Dengbêj Gazîn, whose given name was Raziye Kızıl, was born in 1959 in the village of Ünsüz (Yassıca) in the region of Tetwan (Tatvan). She learned much of her musical repertoire from her dengbêj aunt and other family members. She became familiar with artists like Eyşe Şan and Meryem Xan while listening to Radio Yerevan, and began dreaming of one day following in their footsteps.
In 1974, she married and moved to Wan (Van). Since it was not considered appropriate for newly married women to speak openly, let alone sing, she continued to sing to herself in private. Without her family or wider social circles knowing, she secretly traveled to Unkapanı in Istanbul to make her first professional recordings, becoming one of the first female dengbêjs to enter the music industry. These tapes—on which she chose to call herself Gazîn instead of Raziye as a stage name, meaning »complaint« or »lament«—gradually brought her growing fame. While her neighbours listened to her cassettes with admiration, she could not reveal that this voice belonged to her. Her secret only came to light years after her first tapes were released. Her pursuit of being a dengbêj, singing at weddings and participating in concerts and festivals was met with considerable resistance. But Gazîn eventually made her family and wider social circles accept her passion, continuing to work and record despite these obstacles.
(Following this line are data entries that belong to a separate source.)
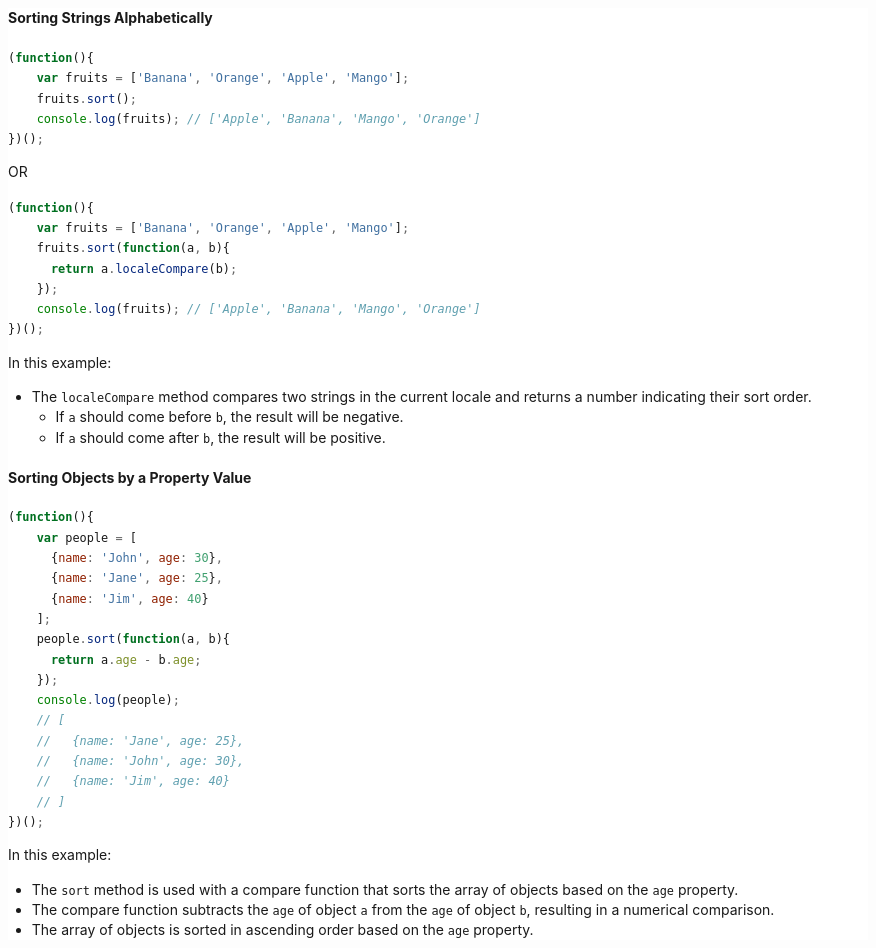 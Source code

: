 #### Sorting Strings Alphabetically
```js
(function(){
    var fruits = ['Banana', 'Orange', 'Apple', 'Mango'];
    fruits.sort();
    console.log(fruits); // ['Apple', 'Banana', 'Mango', 'Orange']
})();
```

OR

```js
(function(){
    var fruits = ['Banana', 'Orange', 'Apple', 'Mango'];
    fruits.sort(function(a, b){
      return a.localeCompare(b);
    });
    console.log(fruits); // ['Apple', 'Banana', 'Mango', 'Orange']
})();
```
In this example:
* The `localeCompare` method compares two strings in the current locale and returns a number indicating their sort order.
  * If `a` should come before `b`, the result will be negative.
  * If `a` should come after `b`, the result will be positive.

#### Sorting Objects by a Property Value
```js
(function(){
    var people = [
      {name: 'John', age: 30},
      {name: 'Jane', age: 25},
      {name: 'Jim', age: 40}
    ];
    people.sort(function(a, b){
      return a.age - b.age;
    });
    console.log(people);
    // [
    //   {name: 'Jane', age: 25},
    //   {name: 'John', age: 30},
    //   {name: 'Jim', age: 40}
    // ]
})();
```
In this example:
* The `sort` method is used with a compare function that sorts the array of objects based on the `age` property.
* The compare function subtracts the `age` of object `a` from the `age` of object `b`, resulting in a numerical
  comparison.
* The array of objects is sorted in ascending order based on the `age` property.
She often performed as the only female dengbêj at concerts and dengbêj gatherings. In 2010, she founded Komela Jinên Dengbêj (The Association of Women Dengbêjs). She put great effort into running the association and carried out various projects. She held music lessons for girls and young women from villages and surrounding neighborhoods at the association, conducted research on local female dengbêjs, and organized performances, creating a space for women to make their voices heard.
Gazîn performed at concerts in Amed (Diyarbakır), Cizîr (Cizre), Agirî (Ağrı), Qoser (Kızıltepe), Êlih (Batman), Sêrt (Siirt), Bismil, Bazîd (Doğubayazıt), Tetwan (Tatvan), Wan (Van), Istanbul, Silêmanî (Sulaymaniyah), Paris, Geneva, Oslo, Yerevan, und Stockholm. Alongside the anonymous kilams and strans she often sang, she also performed her own compositions. After the 2011 Wan earthquake, she wrote and performed the kilam »Dewrane« (Oh Fate), and after the Roboski massacre, she composed and sang »Kula Roboskî« (The Pain of Roboskî). İlkay Akkaya subsequently made a recording of this kilam together with Gazîn and released it under her own name.
Dengbêj Gazîn, who had four daughters, one son, and ten grandchildren, suffered a stroke while singing a kilam at her home in Wan on August 19, 2018, and passed away on August 21.
This section has been adapted from Ergun Sibel Yücel and Marlene Schäfers’s book Ez Gazîn Im: Jineke Dengbêj (Aram, 2021), p. 7-8.